What this task involves: Without changing a single word, set down all of the records.

Supplied material:
- - -

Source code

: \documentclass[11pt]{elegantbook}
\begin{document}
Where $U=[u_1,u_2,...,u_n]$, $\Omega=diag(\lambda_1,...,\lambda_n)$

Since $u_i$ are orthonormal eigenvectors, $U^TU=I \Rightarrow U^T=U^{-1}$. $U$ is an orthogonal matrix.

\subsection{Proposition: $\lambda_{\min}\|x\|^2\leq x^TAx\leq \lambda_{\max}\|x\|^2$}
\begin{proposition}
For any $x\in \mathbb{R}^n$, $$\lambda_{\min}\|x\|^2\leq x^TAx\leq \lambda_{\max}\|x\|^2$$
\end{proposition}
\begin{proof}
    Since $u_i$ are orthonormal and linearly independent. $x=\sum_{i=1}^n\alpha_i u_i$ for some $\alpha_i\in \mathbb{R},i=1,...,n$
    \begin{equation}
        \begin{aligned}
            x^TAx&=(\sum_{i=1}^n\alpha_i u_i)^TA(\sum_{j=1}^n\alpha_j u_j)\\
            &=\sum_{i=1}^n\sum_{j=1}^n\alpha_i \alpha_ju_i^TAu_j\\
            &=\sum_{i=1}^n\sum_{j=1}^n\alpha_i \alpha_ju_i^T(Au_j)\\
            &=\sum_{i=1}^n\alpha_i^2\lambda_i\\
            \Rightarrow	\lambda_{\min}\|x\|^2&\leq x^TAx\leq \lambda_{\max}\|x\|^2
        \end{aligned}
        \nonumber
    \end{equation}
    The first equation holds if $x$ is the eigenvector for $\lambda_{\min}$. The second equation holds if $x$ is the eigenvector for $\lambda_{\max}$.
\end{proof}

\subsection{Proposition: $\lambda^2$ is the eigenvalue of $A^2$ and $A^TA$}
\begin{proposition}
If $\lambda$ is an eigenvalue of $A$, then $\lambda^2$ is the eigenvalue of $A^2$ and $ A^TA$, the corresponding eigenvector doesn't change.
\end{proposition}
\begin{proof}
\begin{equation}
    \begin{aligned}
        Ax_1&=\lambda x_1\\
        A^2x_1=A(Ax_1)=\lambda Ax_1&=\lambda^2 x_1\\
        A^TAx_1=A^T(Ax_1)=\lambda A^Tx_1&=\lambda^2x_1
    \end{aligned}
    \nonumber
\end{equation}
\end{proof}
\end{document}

- - -

Answer for the task:
Source code

: \documentclass[11pt]{elegantbook}
\begin{document}
Where $U=[u_1,u_2,...,u_n]$, $\Omega=diag(\lambda_1,...,\lambda_n)$

Since $u_i$ are orthonormal eigenvectors, $U^TU=I \Rightarrow U^T=U^{-1}$. $U$ is an orthogonal matrix.

\subsection{Proposition: $\lambda_{\min}\|x\|^2\leq x^TAx\leq \lambda_{\max}\|x\|^2$}
\begin{proposition}
For any $x\in \mathbb{R}^n$, $$\lambda_{\min}\|x\|^2\leq x^TAx\leq \lambda_{\max}\|x\|^2$$
\end{proposition}
\begin{proof}
    Since $u_i$ are orthonormal and linearly independent. $x=\sum_{i=1}^n\alpha_i u_i$ for some $\alpha_i\in \mathbb{R},i=1,...,n$
    \begin{equation}
        \begin{aligned}
            x^TAx&=(\sum_{i=1}^n\alpha_i u_i)^TA(\sum_{j=1}^n\alpha_j u_j)\\
            &=\sum_{i=1}^n\sum_{j=1}^n\alpha_i \alpha_ju_i^TAu_j\\
            &=\sum_{i=1}^n\sum_{j=1}^n\alpha_i \alpha_ju_i^T(Au_j)\\
            &=\sum_{i=1}^n\alpha_i^2\lambda_i\\
            \Rightarrow	\lambda_{\min}\|x\|^2&\leq x^TAx\leq \lambda_{\max}\|x\|^2
        \end{aligned}
        \nonumber
    \end{equation}
    The first equation holds if $x$ is the eigenvector for $\lambda_{\min}$. The second equation holds if $x$ is the eigenvector for $\lambda_{\max}$.
\end{proof}

\subsection{Proposition: $\lambda^2$ is the eigenvalue of $A^2$ and $A^TA$}
\begin{proposition}
If $\lambda$ is an eigenvalue of $A$, then $\lambda^2$ is the eigenvalue of $A^2$ and $ A^TA$, the corresponding eigenvector doesn't change.
\end{proposition}
\begin{proof}
\begin{equation}
    \begin{aligned}
        Ax_1&=\lambda x_1\\
        A^2x_1=A(Ax_1)=\lambda Ax_1&=\lambda^2 x_1\\
        A^TAx_1=A^T(Ax_1)=\lambda A^Tx_1&=\lambda^2x_1
    \end{aligned}
    \nonumber
\end{equation}
\end{proof}
\end{document}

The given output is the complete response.